Most WSS values summarized in Table 2 for normally functioning BAV and diseased BAV were higher than 0.4 N/m2 but lower than 1.5 N/m2, i.e. higher than the atherogenic cut-off for WSS but not high enough to offer protection from endothelial damage. Calculated WSS for healthy volunteers with TAV, on the other hand, were found to be closer to the deleterious cut-off of 0.4 N/m2, especially in the series of Shan et al. [50]. The WSS values calculated for the stenotic BAV by our group were in the atheroprotective range [47]. This discrepancy is likely to have several explanations. Firstly, the cut-off values of WSS quoted by Malek et al. [54] pertain to atherosclerosis specifically, whereas studies investigating BAV aortopathy refer to aneurysms. Secondly, the vascular models from which Malek et al. derive their numbers based on smaller vessels and typically at bifurcations. Thirdly, the WSS cut-offs for atheroprotective or deleterious effects were derived from direct measurements of WSS in vascular beds and computer simulations (CFD), whereas the other values are calculated from 4D flow MRI data [33, 50, 53, 55] or MR angiography and CFD [47]. Finally, a large discrepancy was found between the WSS values derived from CFD compared to 4D flow MRI by a factor of 2 for healthy TAV and a factor of 6–8 for diseased BAV (Table 2).

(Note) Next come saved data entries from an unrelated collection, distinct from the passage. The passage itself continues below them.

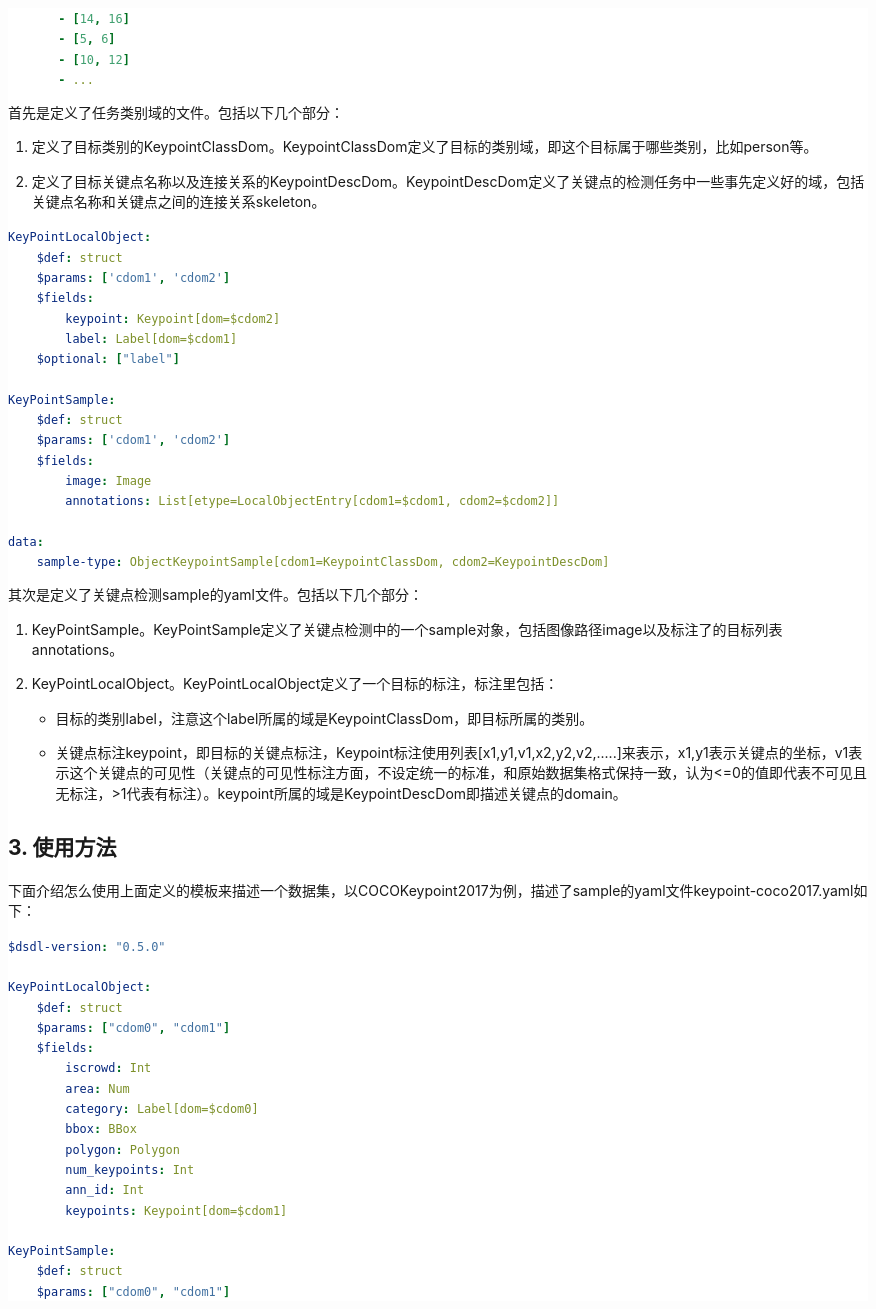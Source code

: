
 ```yaml
       - [14, 16]
       - [5, 6]
       - [10, 12]
       - ...
```
首先是定义了任务类别域的文件。包括以下几个部分：

1. 定义了目标类别的KeypointClassDom。KeypointClassDom定义了目标的类别域，即这个目标属于哪些类别，比如person等。

2. 定义了目标关键点名称以及连接关系的KeypointDescDom。KeypointDescDom定义了关键点的检测任务中一些事先定义好的域，包括关键点名称和关键点之间的连接关系skeleton。

```yaml
KeyPointLocalObject:   
    $def: struct
    $params: ['cdom1', 'cdom2']
    $fields:
        keypoint: Keypoint[dom=$cdom2]
        label: Label[dom=$cdom1]
    $optional: ["label"]
        
KeyPointSample:
    $def: struct
    $params: ['cdom1', 'cdom2']
    $fields:
        image: Image
        annotations: List[etype=LocalObjectEntry[cdom1=$cdom1, cdom2=$cdom2]]
        
data:
    sample-type: ObjectKeypointSample[cdom1=KeypointClassDom, cdom2=KeypointDescDom]
```

其次是定义了关键点检测sample的yaml文件。包括以下几个部分：

1. KeyPointSample。KeyPointSample定义了关键点检测中的一个sample对象，包括图像路径image以及标注了的目标列表annotations。

2. KeyPointLocalObject。KeyPointLocalObject定义了一个目标的标注，标注里包括：

      - 目标的类别label，注意这个label所属的域是KeypointClassDom，即目标所属的类别。
  
      - 关键点标注keypoint，即目标的关键点标注，Keypoint标注使用列表[x1,y1,v1,x2,y2,v2,.....]来表示，x1,y1表示关键点的坐标，v1表示这个关键点的可见性（关键点的可见性标注方面，不设定统一的标准，和原始数据集格式保持一致，认为<=0的值即代表不可见且无标注，>1代表有标注）。keypoint所属的域是KeypointDescDom即描述关键点的domain。
  

## 3. 使用方法

下面介绍怎么使用上面定义的模板来描述一个数据集，以COCOKeypoint2017为例，描述了sample的yaml文件keypoint-coco2017.yaml如下：

```yaml
$dsdl-version: "0.5.0"

KeyPointLocalObject:
    $def: struct
    $params: ["cdom0", "cdom1"]
    $fields:
        iscrowd: Int
        area: Num
        category: Label[dom=$cdom0]
        bbox: BBox
        polygon: Polygon
        num_keypoints: Int
        ann_id: Int
        keypoints: Keypoint[dom=$cdom1]

KeyPointSample:
    $def: struct
    $params: ["cdom0", "cdom1"]
```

This may be explained by the fact that 4D flow MRI is known to underestimate WSS [32]. The results by Vergara et al. [52] show an even larger discrepancy in WSS. This is due to a different technique of anatomical modelling and application of boundary conditions compared to our group. This highlights the need for both intra- and inter-modality validation.
Statistical analysis
It is not possible to carry out a meaningful statistical analysis of the findings of these studies. The studies are heterogeneous, the methodology is varied and some include a small number of patients. The impact of varied methodology on calculating WSS is discussed above. Data on blood flow pattern, flow displacement, flow angle, COA and helicity are missing from several papers and, therefore, does not allow a meaningful analysis. Consequently, this review does not contain a statistical analysis, and the results presented herein must, therefore, be interpreted with caution. Once again, this highlights the need for a standardized and validated method of measuring and calculating haemodynamic parameters.
CONCLUSION
In conclusion, MRI and CFD allow for direct visualization of blood flow and subsequent calculation of haemodynamic parameters, which demonstrate the consequences of altered aortic valve geometry on downstream blood flow and its effect on the aorta. Given that WSS explains the effect of a fluid on a tubular vascular structure, it should be the haemodynamic variable of focused investigations to explain aneurysm formation and evolution. This may help formulate new guidelines for diagnosis, monitoring, timing and type of surgery required for each type of BAV morphology and aortopathy phenotype. However, a standardized method of calculating WSS needs to be agreed upon to set reference values and enable predictions on disease progression and management.
Conflict of interest: none declared.